Emigrant Pass Observatory - Insights on air and ground temperature tracking

Conductive heat transfer in the shallow subsurface coupled with the low thermal diffusivity of Earth materials allows surface ground temperature (SGT) histories to be reconstructed from subsurface temperature-depth measurements. If ground and air temperatures faithfully track each other, then these SGT histories provide a complement to surface air temperature (SAT) records by extending the history of surface temperature changes. Recent studies however have questioned the tracking of air and ground temperatures.

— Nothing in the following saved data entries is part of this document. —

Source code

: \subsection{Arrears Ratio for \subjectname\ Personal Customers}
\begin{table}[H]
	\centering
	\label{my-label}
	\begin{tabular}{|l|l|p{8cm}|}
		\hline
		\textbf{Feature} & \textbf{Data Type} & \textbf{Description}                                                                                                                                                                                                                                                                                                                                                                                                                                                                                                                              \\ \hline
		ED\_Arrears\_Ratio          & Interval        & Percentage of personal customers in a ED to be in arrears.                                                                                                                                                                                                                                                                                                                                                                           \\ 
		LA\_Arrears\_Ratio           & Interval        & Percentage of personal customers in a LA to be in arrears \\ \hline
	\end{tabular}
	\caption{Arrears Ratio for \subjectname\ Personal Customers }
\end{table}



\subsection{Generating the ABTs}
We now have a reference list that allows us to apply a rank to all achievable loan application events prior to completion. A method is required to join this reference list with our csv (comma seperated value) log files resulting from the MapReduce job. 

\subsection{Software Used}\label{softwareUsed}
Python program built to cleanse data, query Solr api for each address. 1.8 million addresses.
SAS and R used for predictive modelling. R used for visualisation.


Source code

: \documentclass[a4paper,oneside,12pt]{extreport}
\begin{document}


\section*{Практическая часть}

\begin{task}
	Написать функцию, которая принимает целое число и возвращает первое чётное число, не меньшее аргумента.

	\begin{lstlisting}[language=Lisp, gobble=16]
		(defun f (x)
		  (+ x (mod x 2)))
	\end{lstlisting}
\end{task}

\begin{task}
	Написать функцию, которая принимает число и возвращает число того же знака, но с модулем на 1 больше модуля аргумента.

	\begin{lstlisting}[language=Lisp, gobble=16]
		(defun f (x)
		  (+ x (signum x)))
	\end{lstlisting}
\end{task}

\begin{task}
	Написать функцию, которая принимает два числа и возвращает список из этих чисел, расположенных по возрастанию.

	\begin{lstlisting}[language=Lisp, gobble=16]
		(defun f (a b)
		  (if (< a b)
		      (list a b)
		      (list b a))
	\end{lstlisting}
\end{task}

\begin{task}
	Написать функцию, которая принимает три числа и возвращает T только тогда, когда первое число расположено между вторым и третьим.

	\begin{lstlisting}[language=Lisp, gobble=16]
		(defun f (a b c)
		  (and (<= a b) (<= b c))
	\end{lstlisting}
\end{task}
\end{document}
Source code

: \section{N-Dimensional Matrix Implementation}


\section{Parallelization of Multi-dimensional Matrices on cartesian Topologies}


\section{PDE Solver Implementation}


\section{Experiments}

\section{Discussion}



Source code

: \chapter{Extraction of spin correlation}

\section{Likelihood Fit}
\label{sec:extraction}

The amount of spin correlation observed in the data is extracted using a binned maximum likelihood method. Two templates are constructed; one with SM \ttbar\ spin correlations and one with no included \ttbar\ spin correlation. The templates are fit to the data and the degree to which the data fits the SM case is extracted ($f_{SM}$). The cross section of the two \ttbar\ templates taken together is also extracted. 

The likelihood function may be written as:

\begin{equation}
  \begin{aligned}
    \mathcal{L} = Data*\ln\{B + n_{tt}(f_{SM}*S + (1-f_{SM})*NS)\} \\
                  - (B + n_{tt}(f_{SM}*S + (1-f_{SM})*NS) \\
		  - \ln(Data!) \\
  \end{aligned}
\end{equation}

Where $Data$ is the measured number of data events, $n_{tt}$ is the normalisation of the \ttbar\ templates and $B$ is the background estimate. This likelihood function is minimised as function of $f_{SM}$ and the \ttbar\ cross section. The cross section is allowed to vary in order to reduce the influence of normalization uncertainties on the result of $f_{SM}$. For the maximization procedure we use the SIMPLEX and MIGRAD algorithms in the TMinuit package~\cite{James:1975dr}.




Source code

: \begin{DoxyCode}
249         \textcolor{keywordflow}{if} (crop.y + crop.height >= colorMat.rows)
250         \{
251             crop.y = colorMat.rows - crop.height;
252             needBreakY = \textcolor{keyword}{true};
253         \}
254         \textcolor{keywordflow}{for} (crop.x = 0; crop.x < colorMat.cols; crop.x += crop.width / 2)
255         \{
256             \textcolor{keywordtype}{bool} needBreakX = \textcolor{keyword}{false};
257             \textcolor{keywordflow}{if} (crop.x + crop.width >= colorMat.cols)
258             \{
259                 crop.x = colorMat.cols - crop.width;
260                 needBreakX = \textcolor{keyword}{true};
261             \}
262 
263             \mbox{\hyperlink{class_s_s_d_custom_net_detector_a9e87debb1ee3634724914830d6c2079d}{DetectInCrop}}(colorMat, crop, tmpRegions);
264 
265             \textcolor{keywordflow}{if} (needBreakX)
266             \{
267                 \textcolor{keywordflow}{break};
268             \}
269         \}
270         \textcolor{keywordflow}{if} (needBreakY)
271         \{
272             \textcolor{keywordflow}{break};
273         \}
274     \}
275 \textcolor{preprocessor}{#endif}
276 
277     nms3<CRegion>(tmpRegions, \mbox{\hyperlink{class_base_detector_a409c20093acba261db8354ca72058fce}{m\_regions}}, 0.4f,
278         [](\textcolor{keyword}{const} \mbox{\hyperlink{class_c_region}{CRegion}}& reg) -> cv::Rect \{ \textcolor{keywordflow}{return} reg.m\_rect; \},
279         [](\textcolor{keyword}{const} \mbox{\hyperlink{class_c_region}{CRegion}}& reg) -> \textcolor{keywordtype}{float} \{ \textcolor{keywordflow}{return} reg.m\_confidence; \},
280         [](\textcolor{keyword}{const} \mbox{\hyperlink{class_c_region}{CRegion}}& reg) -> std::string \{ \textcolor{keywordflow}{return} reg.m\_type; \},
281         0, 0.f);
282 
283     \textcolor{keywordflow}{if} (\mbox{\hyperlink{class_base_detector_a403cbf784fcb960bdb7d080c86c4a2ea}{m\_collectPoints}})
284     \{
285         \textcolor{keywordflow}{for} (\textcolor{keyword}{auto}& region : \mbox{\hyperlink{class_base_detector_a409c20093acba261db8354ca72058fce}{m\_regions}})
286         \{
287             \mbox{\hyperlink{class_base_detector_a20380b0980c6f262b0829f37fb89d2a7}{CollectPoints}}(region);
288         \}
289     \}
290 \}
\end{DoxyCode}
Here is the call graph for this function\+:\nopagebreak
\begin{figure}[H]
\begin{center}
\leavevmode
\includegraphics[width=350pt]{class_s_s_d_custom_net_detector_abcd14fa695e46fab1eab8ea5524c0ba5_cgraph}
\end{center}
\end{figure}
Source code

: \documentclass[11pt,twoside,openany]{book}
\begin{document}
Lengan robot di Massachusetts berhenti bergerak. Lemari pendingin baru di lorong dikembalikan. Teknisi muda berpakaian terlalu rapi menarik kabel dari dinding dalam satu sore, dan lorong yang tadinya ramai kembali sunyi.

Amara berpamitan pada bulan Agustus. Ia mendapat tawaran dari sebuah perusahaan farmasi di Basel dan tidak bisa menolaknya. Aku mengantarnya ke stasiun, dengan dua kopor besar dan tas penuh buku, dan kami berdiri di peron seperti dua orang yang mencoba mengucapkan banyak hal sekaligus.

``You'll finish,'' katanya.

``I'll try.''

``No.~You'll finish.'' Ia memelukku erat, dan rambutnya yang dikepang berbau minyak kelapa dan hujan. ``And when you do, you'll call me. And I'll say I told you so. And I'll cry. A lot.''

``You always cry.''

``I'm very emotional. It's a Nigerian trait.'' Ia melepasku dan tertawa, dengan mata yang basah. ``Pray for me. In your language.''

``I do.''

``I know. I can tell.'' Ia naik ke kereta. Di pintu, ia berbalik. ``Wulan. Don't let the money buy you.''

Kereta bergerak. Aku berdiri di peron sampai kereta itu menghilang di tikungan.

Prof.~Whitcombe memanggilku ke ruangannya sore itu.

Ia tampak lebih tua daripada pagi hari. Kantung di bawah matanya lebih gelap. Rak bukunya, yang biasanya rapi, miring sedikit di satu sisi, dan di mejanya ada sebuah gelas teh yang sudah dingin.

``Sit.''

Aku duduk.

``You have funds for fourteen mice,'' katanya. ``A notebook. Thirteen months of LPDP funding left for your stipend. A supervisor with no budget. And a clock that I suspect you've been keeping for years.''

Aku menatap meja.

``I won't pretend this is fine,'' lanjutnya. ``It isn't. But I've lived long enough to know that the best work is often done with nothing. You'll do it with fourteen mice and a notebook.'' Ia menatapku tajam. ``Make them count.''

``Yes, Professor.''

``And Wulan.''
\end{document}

To understand this tracking the Thermal Processes Research Group at the University of Utah built a climate and ground temperature observatory in northwestern Utah in 1994. The Emigrant Pass Observatory (EPO) consists of a standard meteorological station placed adjacent to a geothermal borehole (GC-1) drilled in 1978. We record meteorological and shallow ground variables at the site simultaneously. The combined dataset provides the opportunity to observe the ground-air interaction in near real time. EPO offers the observational evidence necessary to test theoretical studies of ground-air interactions. Eight years of measurements are analyzed to understand the coupling between common meteorological measurements and subsurface temperatures. The temperature difference between the ground surface and the standard air temperature measurement at 2 m, Δ T_g-a, averages 2.55° C (+/-0.01) from 1993-2001. The temperature difference varies from -5° C to +10° C when averaged over a diurnal cycle, and from 2.50° C to 2.60° C when averaged over an annual cycle. Incident solar radiation is the primary variable in determining the temperature difference between the ground surface and air temperature (Δ T_g-a=1.48° C per 100 Wm^-2), but with significant uncertainty, +/-8° C, due to complex heat transfer from latent heat, precipitation, snow and wind. Models of the snow data from EPO demonstrate that seasonal snow cover can either warm or cool the ground relative to the annual mean and that the snow effect is an order of magnitude smaller than the radiation effect. Divergence between the observed temperatures at 1 m in the subsurface and the air temperature modeled as a transient boundary layer forcing is less than 0.04° C per annum. The EPO observations verify that ground temperatures track air temperatures at frequencies important for climate change studies exceptionally well.